Antibody titer and %HM were measured on the tenth day of fed batch. Titer was measured by using Waters UPLC using affilidin A POROS PA ID sensor box. Caliper GX II HM was tested (Caliper Life Sciences Inc., PerkinElmer company) or UPLC HILIC (hydrophilic interaction chromatography) (Waters Acquity UPLC equipped with UPLC Fluorescence (FLR) detector used with Acquity UPLC BEH Glycan Column) was used to measure high mannose content. Table 2 below shows the result (results are expressed as mean value plus/minus standard deviation).
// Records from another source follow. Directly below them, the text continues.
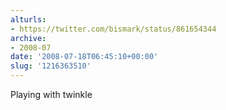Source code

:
```yaml
---
alturls:
- https://twitter.com/bismark/status/861654344
archive:
- 2008-07
date: '2008-07-18T06:45:10+00:00'
slug: '1216363510'
---
```


Playing with twinkle

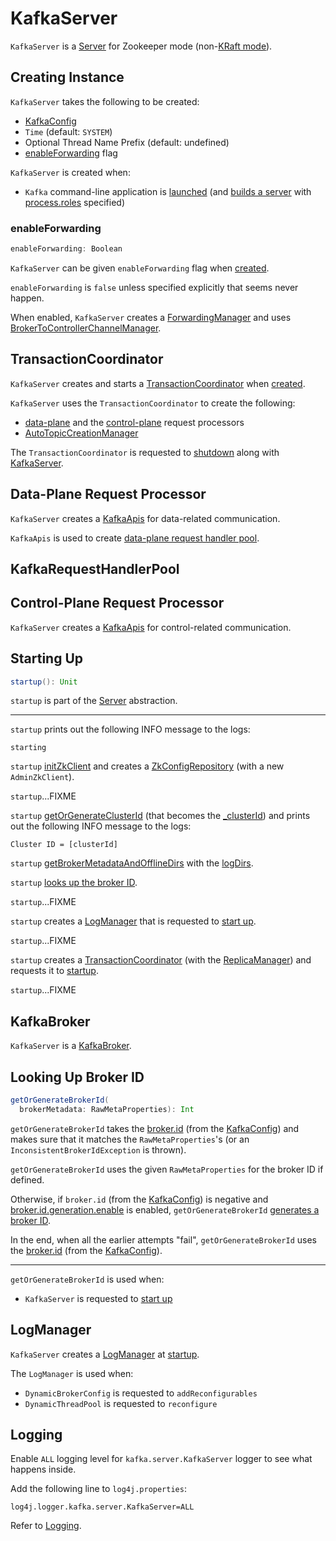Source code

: # KafkaServer

`KafkaServer` is a [Server](../Server.md) for Zookeeper mode (non-[KRaft mode](../raft/index.md)).

## Creating Instance

`KafkaServer` takes the following to be created:

* <span id="config"> [KafkaConfig](../KafkaConfig.md)
* <span id="time"> `Time` (default: `SYSTEM`)
* <span id="threadNamePrefix"> Optional Thread Name Prefix (default: undefined)
* [enableForwarding](#enableForwarding) flag

`KafkaServer` is created when:

* `Kafka` command-line application is [launched](../Kafka.md#main) (and [builds a server](../Kafka.md#buildServer) with [process.roles](../KafkaConfig.md#processRoles) specified)

### <span id="enableForwarding"> enableForwarding

```scala
enableForwarding: Boolean
```

`KafkaServer` can be given `enableForwarding` flag when [created](#creating-instance).

`enableForwarding` is `false` unless specified explicitly that seems never happen.

When enabled, `KafkaServer` creates a [ForwardingManager](#forwardingManager) and uses [BrokerToControllerChannelManager](#clientToControllerChannelManager).

## <span id="transactionCoordinator"> TransactionCoordinator

`KafkaServer` creates and starts a [TransactionCoordinator](../transactions/TransactionCoordinator.md) when [created](#creating-instance).

`KafkaServer` uses the `TransactionCoordinator` to create the following:

* [data-plane](#dataPlaneRequestProcessor) and the [control-plane](#controlPlaneRequestProcessor) request processors
* [AutoTopicCreationManager](../AutoTopicCreationManager.md)

The `TransactionCoordinator` is requested to [shutdown](../transactions/TransactionCoordinator.md#shutdown) along with [KafkaServer](#shutdown).

## <span id="dataPlaneRequestProcessor"> Data-Plane Request Processor

`KafkaServer` creates a [KafkaApis](../KafkaApis.md) for data-related communication.

`KafkaApis` is used to create [data-plane request handler pool](#dataPlaneRequestHandlerPool).

## <span id="dataPlaneRequestHandlerPool"> KafkaRequestHandlerPool

## <span id="controlPlaneRequestProcessor"> Control-Plane Request Processor

`KafkaServer` creates a [KafkaApis](../KafkaApis.md) for control-related communication.

## <span id="startup"> Starting Up

```scala
startup(): Unit
```

`startup` is part of the [Server](../Server.md#startup) abstraction.

---

`startup` prints out the following INFO message to the logs:

```text
starting
```

`startup` [initZkClient](#initZkClient) and creates a [ZkConfigRepository](#configRepository) (with a new `AdminZkClient`).

`startup`...FIXME

`startup` [getOrGenerateClusterId](#getOrGenerateClusterId) (that becomes the [_clusterId](#_clusterId)) and prints out the following INFO message to the logs:

```text
Cluster ID = [clusterId]
```

`startup` [getBrokerMetadataAndOfflineDirs](../BrokerMetadataCheckpoint.md#getBrokerMetadataAndOfflineDirs) with the [logDirs](../KafkaConfig.md#logDirs).

`startup` [looks up the broker ID](#getOrGenerateBrokerId).

`startup`...FIXME

`startup` creates a [LogManager](#_logManager) that is requested to [start up](../log/LogManager.md#startup).

`startup`...FIXME

`startup` creates a [TransactionCoordinator](#transactionCoordinator) (with the [ReplicaManager](#replicaManager)) and requests it to [startup](../transactions/TransactionCoordinator.md#startup).

`startup`...FIXME

## <span id="KafkaBroker"> KafkaBroker

`KafkaServer` is a [KafkaBroker](KafkaBroker.md).

## <span id="getOrGenerateBrokerId"> Looking Up Broker ID

```scala
getOrGenerateBrokerId(
  brokerMetadata: RawMetaProperties): Int
```

`getOrGenerateBrokerId` takes the [broker.id](../KafkaConfig.md#brokerId) (from the [KafkaConfig](#config)) and makes sure that it matches the `RawMetaProperties`'s (or an `InconsistentBrokerIdException` is thrown).

`getOrGenerateBrokerId` uses the given `RawMetaProperties` for the broker ID if defined.

Otherwise, if `broker.id` (from the [KafkaConfig](../KafkaConfig.md#brokerId)) is negative and [broker.id.generation.enable](../KafkaConfig.md#brokerIdGenerationEnable) is enabled, `getOrGenerateBrokerId` [generates a broker ID](#generateBrokerId).

In the end, when all the earlier attempts "fail", `getOrGenerateBrokerId` uses the [broker.id](../KafkaConfig.md#brokerId) (from the [KafkaConfig](../KafkaConfig.md#brokerId)).

---

`getOrGenerateBrokerId` is used when:

* `KafkaServer` is requested to [start up](#startup)

## <span id="logManager"><span id="_logManager"> LogManager

`KafkaServer` creates a [LogManager](../log/LogManager.md) at [startup](#startup).

The `LogManager` is used when:

* `DynamicBrokerConfig` is requested to `addReconfigurables`
* `DynamicThreadPool` is requested to `reconfigure`

## Logging

Enable `ALL` logging level for `kafka.server.KafkaServer` logger to see what happens inside.

Add the following line to `log4j.properties`:

```text
log4j.logger.kafka.server.KafkaServer=ALL
```

Refer to [Logging](../logging.md).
Table 2: Titers and %HM of cell lines treated with siRNA

sample Potency (g/L) %HM No siRNA 0.75±0.09 0.81±0.07 siRNA MGAT1 0.73±0.05 72.42±3.28 siRNA MGAT2 0.87±0.27 1.98±0.31 siRNA Slc35A2 0.57±0.36 1.56±0.29

Analysis of these results showed that HM levels were reduced by 70% in cells treated with Mgat1 siRNA, whereas knockdown of Mgat2 or Slc35a2 did not significantly affect HM. However, by day 10, Slc35a2 levels had recovered to 90% of control values, making it impossible to exclude a role for this gene in regulating HM for this experiment. No significant changes in the titer of the antibodies produced were observed with siRNA treatment. Furthermore, siRNA treatment did not appear to affect productivity or cell viability, suggesting that the elevated HM levels observed in the presence of reduced Mgat1 mRNA expression are likely directly related to reduced Mgat1 activity.

Example 2

A Chinese hamster ovary (CHO) cell line expressing a recombinant human antibody (MAb B) that has previously shown high levels (i.e., >10%) of high-mannose glycans was used for transfection experiments. The cell line was derived using DHFR-based selective cloning; for routine culture, cells were suspended in selective medium containing MTX. Cultures were maintained in vented 125 mL or 250 mL Erlenmeyer shake flasks (Corning Life Sciences, Lowell, MA) or vented 50 mL spin tubes (TPP, Trasadingen, Switzerland) essentially as described previously.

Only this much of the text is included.